Sage employee arrested at Heathrow over data leak

Arrest follows warning last weekend over breach of personal data of employees at 280 clients in the UK

An employee of accounting software company Sage has been arrested at Heathrow airport in connection with the leak of personal details of staff working at 280 UK businesses.

The arrest was confirmed by City of London Police this morning, which said that the suspect, a 32-year-old woman, has been bailed.

The news comes less than a week after the company, the UK's largest independent software vendor with some six million customers worldwide, issued a warning.

The brief warning, released over the weekend, stated: "We believe there has been some unauthorised access using an internal login to the data of a small number of our UK customers so we are working closely with the authorities to investigate the situation."

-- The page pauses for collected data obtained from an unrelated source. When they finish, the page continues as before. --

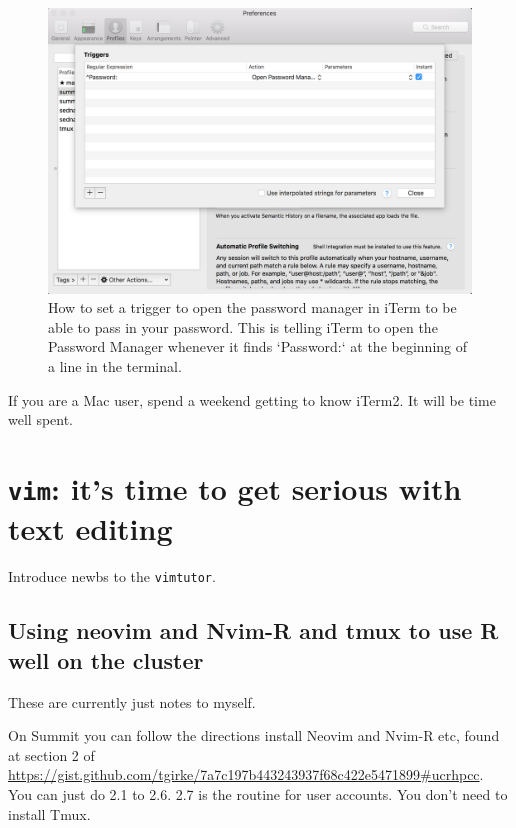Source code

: \documentclass[]{krantz}
\begin{document}
\begin{figure}
\includegraphics[width=25.64in]{figs/iterm-pw-trigger} \caption{How to set a trigger to open the password manager in iTerm to be able to pass in your password.  This is telling iTerm to open the Password Manager whenever it finds `Password:` at the beginning of a line in the terminal.}\label{fig:iterm-trigger}
\end{figure}

If you are a Mac user, spend a weekend getting to know iTerm2. It will be time well spent.

\hypertarget{vim-its-time-to-get-serious-with-text-editing}{%
\section{\texorpdfstring{\texttt{vim}: it's time to get serious with text editing}{vim: it's time to get serious with text editing}}\label{vim-its-time-to-get-serious-with-text-editing}}

Introduce newbs to the \texttt{vimtutor}.

\hypertarget{using-neovim-and-nvim-r-and-tmux-to-use-r-well-on-the-cluster}{%
\subsection{Using neovim and Nvim-R and tmux to use R well on the cluster}\label{using-neovim-and-nvim-r-and-tmux-to-use-r-well-on-the-cluster}}

These are currently just notes to myself.

On Summit you can follow the directions install Neovim and Nvim-R etc, found
at section 2 of \url{https://gist.github.com/tgirke/7a7c197b443243937f68c422e5471899\#ucrhpcc}.
You can just do 2.1 to 2.6. 2.7 is the routine for user accounts. You don't need to install Tmux.
\end{document}
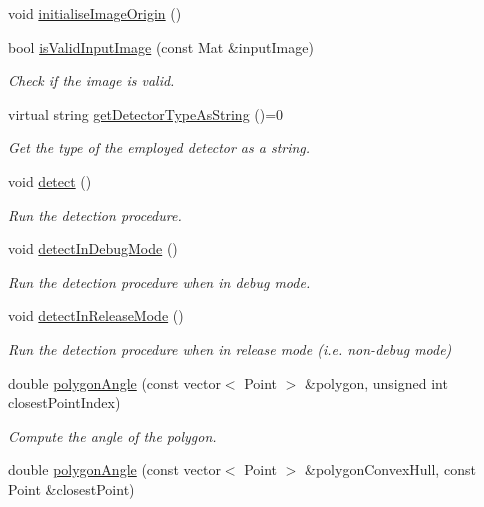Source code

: \begin{DoxyCompactItemize}
void \hyperlink{classmultiscale_1_1analysis_1_1Detector_a0d5677f992e9d9272eb70c08b86e9338}{initialise\-Image\-Origin} ()
\item 
bool \hyperlink{classmultiscale_1_1analysis_1_1Detector_ad0473d0ad9988c84ae88c9cf6adf19be}{is\-Valid\-Input\-Image} (const Mat \&input\-Image)
\begin{DoxyCompactList}\small\item\em Check if the image is valid. \end{DoxyCompactList}\item 
virtual string \hyperlink{classmultiscale_1_1analysis_1_1Detector_aeb7667ac14f48b58fd4601b11f09cc68}{get\-Detector\-Type\-As\-String} ()=0
\begin{DoxyCompactList}\small\item\em Get the type of the employed detector as a string. \end{DoxyCompactList}\item 
void \hyperlink{classmultiscale_1_1analysis_1_1Detector_ae0c0a72fef22d6521e82c18424a4dd04}{detect} ()
\begin{DoxyCompactList}\small\item\em Run the detection procedure. \end{DoxyCompactList}\item 
void \hyperlink{classmultiscale_1_1analysis_1_1Detector_aa9173a243a85e2d9cf493a641fb610aa}{detect\-In\-Debug\-Mode} ()
\begin{DoxyCompactList}\small\item\em Run the detection procedure when in debug mode. \end{DoxyCompactList}\item 
void \hyperlink{classmultiscale_1_1analysis_1_1Detector_a58665776f1a12659dae08d1a4a01050a}{detect\-In\-Release\-Mode} ()
\begin{DoxyCompactList}\small\item\em Run the detection procedure when in release mode (i.\-e. non-\/debug mode) \end{DoxyCompactList}\item 
double \hyperlink{classmultiscale_1_1analysis_1_1Detector_ada30f980ed5ce2f975bb827c393b8cd0}{polygon\-Angle} (const vector$<$ Point $>$ \&polygon, unsigned int closest\-Point\-Index)
\begin{DoxyCompactList}\small\item\em Compute the angle of the polygon. \end{DoxyCompactList}\item 
double \hyperlink{classmultiscale_1_1analysis_1_1Detector_a80dd82a52bdc63bee7f94d4c8403a785}{polygon\-Angle} (const vector$<$ Point $>$ \&polygon\-Convex\-Hull, const Point \&closest\-Point)

\end{DoxyCompactItemize}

The statement did not reveal much more than that, however, although security specialists were quick to criticise the company over its security measures.

Thomas Fischer, threat researcher and global security advocate at Digital Guardian, laid the blame squarely at Sage's door, and suggested that the company's security was inadequate.

"It appears the Sage breach came from an insider. Insider threats are almost always preventable if the right people management processes and tools are in place," said Fischer.

He continued: "This is the case even if the employee is a so-called reluctant insider, meaning that, for example, an external party has compromised their account. Sage also claims that it is currently unsure how the data was compromised. Again, with the proper investments in IT security, this should be easily controllable and identifiable within a very short period of time."

The admission at Sage came just one week after Oracle admitted that Russian hackers had cracked its own security and had gone as far as placing malicious code on what it described as "legacy" retail systems software at its MICROS point-of-sale systems subsidiary.